━━━━━ Given records ━━━━━
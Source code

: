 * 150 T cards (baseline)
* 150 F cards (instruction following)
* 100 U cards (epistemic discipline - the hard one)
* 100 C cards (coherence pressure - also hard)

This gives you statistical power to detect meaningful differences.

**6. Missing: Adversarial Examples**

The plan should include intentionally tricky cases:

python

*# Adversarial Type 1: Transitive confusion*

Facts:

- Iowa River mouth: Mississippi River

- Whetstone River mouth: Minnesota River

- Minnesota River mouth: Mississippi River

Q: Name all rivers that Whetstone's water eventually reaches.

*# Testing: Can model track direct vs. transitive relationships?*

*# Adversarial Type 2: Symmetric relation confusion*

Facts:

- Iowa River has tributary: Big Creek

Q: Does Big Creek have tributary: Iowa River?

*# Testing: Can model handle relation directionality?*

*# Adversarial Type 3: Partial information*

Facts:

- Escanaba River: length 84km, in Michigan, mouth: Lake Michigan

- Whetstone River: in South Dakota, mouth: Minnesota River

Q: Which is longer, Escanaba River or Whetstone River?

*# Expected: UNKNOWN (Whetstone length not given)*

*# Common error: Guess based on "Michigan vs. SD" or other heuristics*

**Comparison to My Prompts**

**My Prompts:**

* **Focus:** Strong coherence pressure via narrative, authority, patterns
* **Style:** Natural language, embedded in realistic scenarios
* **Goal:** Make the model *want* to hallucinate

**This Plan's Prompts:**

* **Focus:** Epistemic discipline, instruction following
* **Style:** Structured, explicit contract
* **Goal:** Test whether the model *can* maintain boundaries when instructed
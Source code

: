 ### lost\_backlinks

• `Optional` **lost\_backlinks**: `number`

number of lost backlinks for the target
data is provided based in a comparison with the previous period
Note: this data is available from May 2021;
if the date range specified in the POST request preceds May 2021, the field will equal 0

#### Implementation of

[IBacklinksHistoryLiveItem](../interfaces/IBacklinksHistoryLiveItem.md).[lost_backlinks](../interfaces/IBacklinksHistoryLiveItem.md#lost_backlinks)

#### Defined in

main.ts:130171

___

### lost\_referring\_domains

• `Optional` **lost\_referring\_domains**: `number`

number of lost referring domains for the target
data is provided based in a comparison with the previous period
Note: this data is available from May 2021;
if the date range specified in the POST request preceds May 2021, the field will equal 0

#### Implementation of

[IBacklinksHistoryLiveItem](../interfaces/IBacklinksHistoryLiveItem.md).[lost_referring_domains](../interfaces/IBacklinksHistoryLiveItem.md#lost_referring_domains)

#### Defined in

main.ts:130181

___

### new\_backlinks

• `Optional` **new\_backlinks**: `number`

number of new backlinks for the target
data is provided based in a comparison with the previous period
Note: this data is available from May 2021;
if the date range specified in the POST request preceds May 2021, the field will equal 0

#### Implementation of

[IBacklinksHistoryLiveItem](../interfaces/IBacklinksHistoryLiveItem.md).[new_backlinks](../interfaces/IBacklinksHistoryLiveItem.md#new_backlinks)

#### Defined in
━━━━━
→ Exercise description
Return only the lines spanning from the first line of the material through the line with "Q: Name all", copied exactly, both ends kept.

→ Output
Source code

: * 150 T cards (baseline)
* 150 F cards (instruction following)
* 100 U cards (epistemic discipline - the hard one)
* 100 C cards (coherence pressure - also hard)

This gives you statistical power to detect meaningful differences.

**6. Missing: Adversarial Examples**

The plan should include intentionally tricky cases:

python

*# Adversarial Type 1: Transitive confusion*

Facts:

- Iowa River mouth: Mississippi River

- Whetstone River mouth: Minnesota River

- Minnesota River mouth: Mississippi River

Q: Name all rivers that Whetstone's water eventually reaches.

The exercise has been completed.